Turning around Achilles' Shield in Bryn Mawr


An invitation to the Bryn Mawr Classical Colloquium is a perfect occasion to discuss work in progress with a highly stimulating audience. Last week, I had the chance to share my reading of Achilles’ Shield with undergraduates, graduate students, and faculty from classics and classical archaeology departments.

I argued that both the “window” and the “mirror” readings (both were discussed in my previous post) conceive a static mode of relation, a sort of univocal correspondence between the shield and whatever these interpretations propose as a referent to it – be that the main narrative of the Iliad, or the world that existed in the rhapsode’s own day. I proposed instead a more dynamic kind of interpretation. I believe that the shield encloses a complex network of thematic metonymies and semantic allusions (something like a poetic code within the Iliad) relating the narrative of the Iliad with the world that is supposed to lie beyond the Age of Heroes.

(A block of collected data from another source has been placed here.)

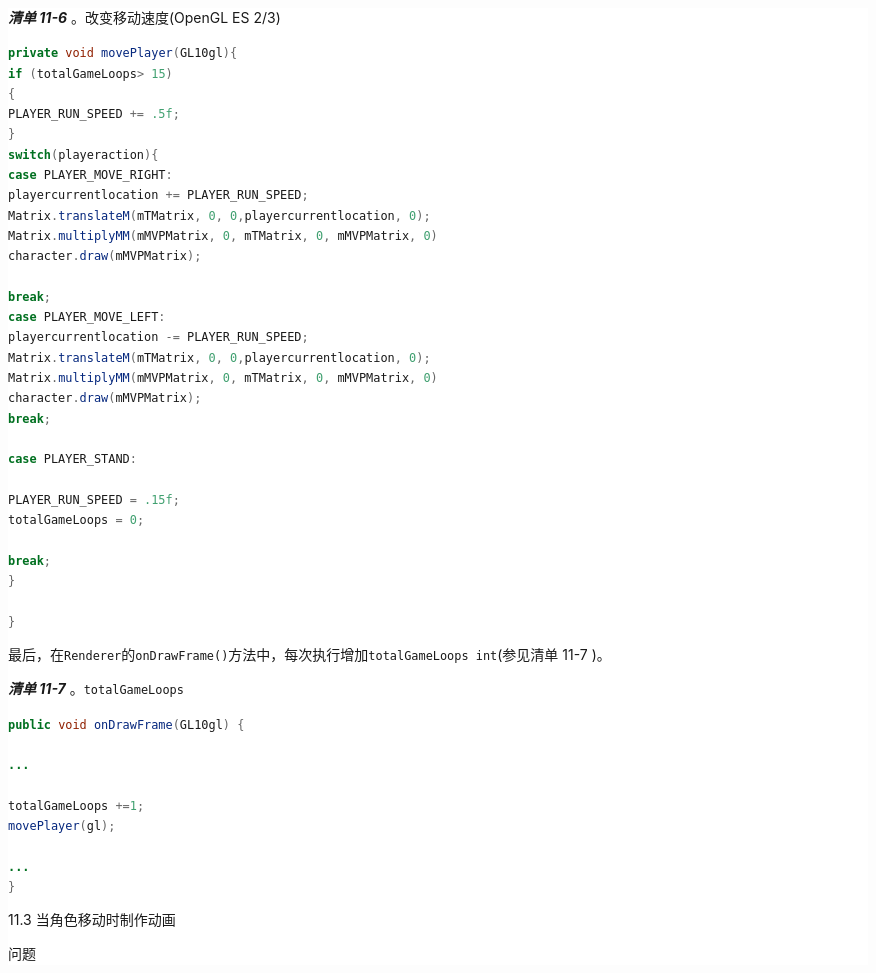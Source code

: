 ***清单 11-6*** 。改变移动速度(OpenGL ES 2/3)

```java
private void movePlayer(GL10gl){
if (totalGameLoops> 15)
{
PLAYER_RUN_SPEED += .5f;
}
switch(playeraction){
case PLAYER_MOVE_RIGHT:
playercurrentlocation += PLAYER_RUN_SPEED;
Matrix.translateM(mTMatrix, 0, 0,playercurrentlocation, 0);
Matrix.multiplyMM(mMVPMatrix, 0, mTMatrix, 0, mMVPMatrix, 0)
character.draw(mMVPMatrix);

break;
case PLAYER_MOVE_LEFT:
playercurrentlocation -= PLAYER_RUN_SPEED;
Matrix.translateM(mTMatrix, 0, 0,playercurrentlocation, 0);
Matrix.multiplyMM(mMVPMatrix, 0, mTMatrix, 0, mMVPMatrix, 0)
character.draw(mMVPMatrix);
break;

case PLAYER_STAND:

PLAYER_RUN_SPEED = .15f;
totalGameLoops = 0;

break;
}

}
```

最后，在`Renderer`的`onDrawFrame()`方法中，每次执行增加`totalGameLoops int`(参见清单 11-7 )。

***清单 11-7*** 。`totalGameLoops`

```java
public void onDrawFrame(GL10gl) {

...

totalGameLoops +=1;
movePlayer(gl);

...
}

```

11.3 当角色移动时制作动画

问题
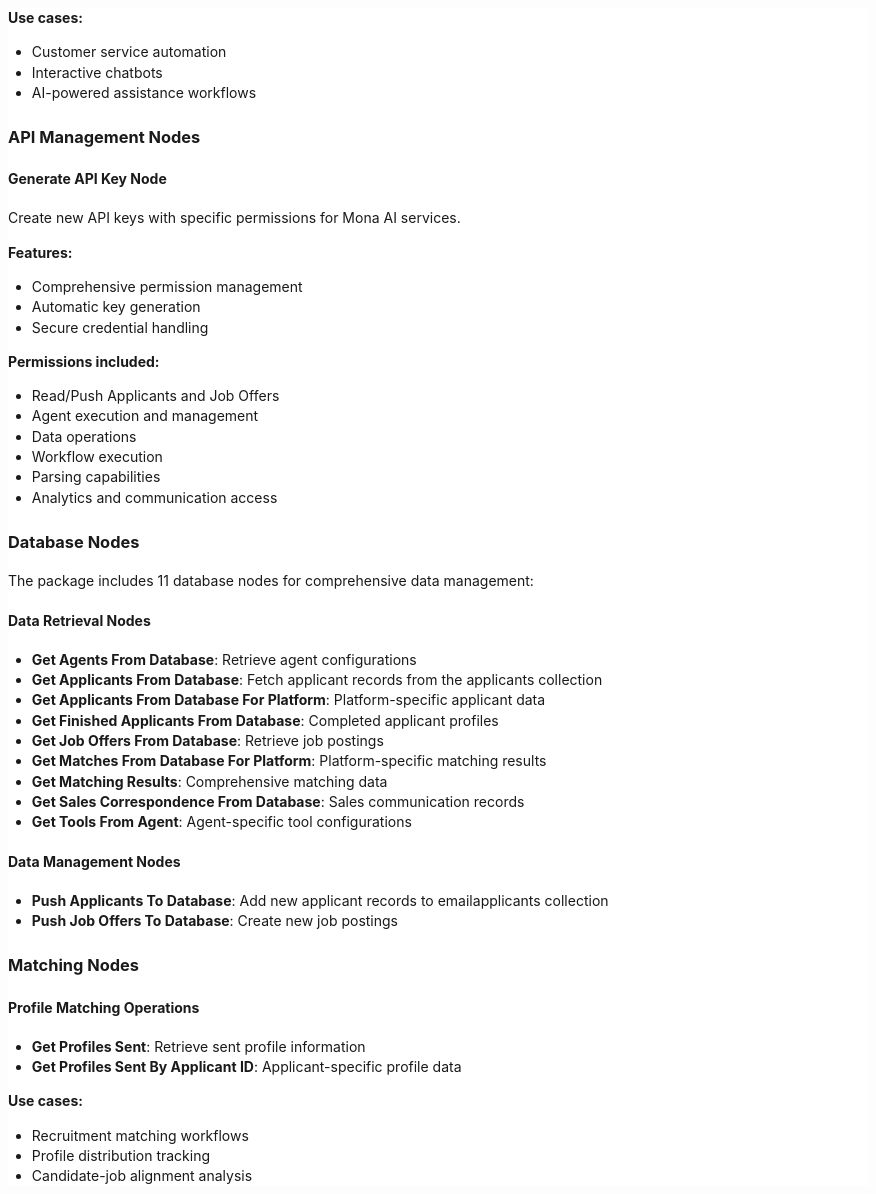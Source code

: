 **Use cases:**
- Customer service automation
- Interactive chatbots
- AI-powered assistance workflows

### API Management Nodes

#### Generate API Key Node
Create new API keys with specific permissions for Mona AI services.

**Features:**
- Comprehensive permission management
- Automatic key generation
- Secure credential handling

**Permissions included:**
- Read/Push Applicants and Job Offers
- Agent execution and management
- Data operations
- Workflow execution
- Parsing capabilities
- Analytics and communication access

### Database Nodes

The package includes 11 database nodes for comprehensive data management:

#### Data Retrieval Nodes
- **Get Agents From Database**: Retrieve agent configurations
- **Get Applicants From Database**: Fetch applicant records from the applicants collection
- **Get Applicants From Database For Platform**: Platform-specific applicant data
- **Get Finished Applicants From Database**: Completed applicant profiles
- **Get Job Offers From Database**: Retrieve job postings
- **Get Matches From Database For Platform**: Platform-specific matching results
- **Get Matching Results**: Comprehensive matching data
- **Get Sales Correspondence From Database**: Sales communication records
- **Get Tools From Agent**: Agent-specific tool configurations

#### Data Management Nodes
- **Push Applicants To Database**: Add new applicant records to emailapplicants collection
- **Push Job Offers To Database**: Create new job postings

### Matching Nodes

#### Profile Matching Operations
- **Get Profiles Sent**: Retrieve sent profile information
- **Get Profiles Sent By Applicant ID**: Applicant-specific profile data

**Use cases:**
- Recruitment matching workflows
- Profile distribution tracking
- Candidate-job alignment analysis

The hypothesis that I’m currently working on is that the shield reflects on the possibility of a passage from the world of warrior exploits to the world of durable existence, of work and feast, of justice and political organization. This passage from one world to another is nevertheless problematic both from an ideological and a poetical point of view. The Iliad is devoted to the devastating effects of Achilles’ wrath within a war that will lead to the extinction of the Age of Heroes. How does a poem dealing with these exceptional events integrate a social universe of peaceful and anonymous existence? How can this form of existence be satisfactorily formulated in a heroic mode? To put it in literary terms: how does the epic form deal with the lyric form, which celebrates an antithetical world-view (with both singing and dancing: humenaios, 18. 493; linos, 18. 570; khoros, 18.590)? I believe that the Iliad doesn’t deal directly with its aftermath. Neither the nostos, which is the theme of the Odyssey, nor the everyday life of the good eris found in Hesiod’s Works and Days, are part of the Iliad’s object. Nevertheless, for the epic to be a poetic form encompassing the whole meaning of a heroic action (that of the fall of Troy), the poet of the Iliad creates within it an artifact conceived to reflect on the possibility of a passage from the world of warrior exploit to the world of durable existence. In a way, the shield dialectically embraces both the world depicted in Helen’s web (3. 125-28), representing the ordeals of the war, and the images of Andromache’s web (22. 440-441), depicting flowers that suggest the season of new life and rebirth. The Iliad integrates these antithetical world-views within Achilles’ shield, which at the same time, metaphorically figures the poet’s view of his own artistry.

I first examined the juxtaposition of the city at peace and the city at war. Both are left in an unresolved dispute over death. Furthermore, both cities are dealing, in one way or another, with major ethical decisions that may lead to transcending death through means of compensation. It is certainly not a coincidence if these ethical dilemmas have a correlate in the main narrative. Significantly, the impossibility of compensation (poinê) is the negative event that provokes in the Iliad the collapse the normative system ruling the relations between members of the Achaean society. By representing two types of compensation, one dealing with the death of a man, the other with the eventual destruction of a city, the shield provides the audience with the means of reflecting on the institution of a universal rule to govern, precisely, those human conflicts that led the Age of Heroes to its extinction.

The next step of the demonstration was devoted to the agricultural scenes. These introduce a radical change in the way the shield relates to the Iliad. While the cities’ scenes in the shield relate to the main narrative in a metonymical way, I suggested that the rural scenes relate to the main plot in the way of an inverted simile. That is: the everyday agricultural and pastoral activities depicted in it create a parallel narrative that indirectly refers back to the heroic actions in the Iliad. Compare: the plowing scene (18. 541-9) to the plowing motif used in a combat simile (13. 703-8); the reaping scene (18. 550-60) to the reaping motif employed in a war simile (11. 67-71); and last but not least, the vintage scene in which a boy singing a linos (18. 561-72), to the scene where Achilles is singing the klea andrôn in his tent (9. 186-9). All these scenes in the shield constitute a unity that operates a reversal of the meaning of images used in the main narrative as vehicles for heroic actions. The same verbal matter used to compose vivid images of death in the main narrative, is used in the shield to evoke a world of durable existence, which is the very subject matter of lyric poetry. The inclusion of three lyric moments within the shield (humenaios, 18. 493; linos, 18. 570; khoros, 18.590), testifies to the formal self-consciousness of the epos in terms of its thematic limits. At another level, however, this delimitation also testifies to the epic’s capacity to foreshadow its own poetical aftermath.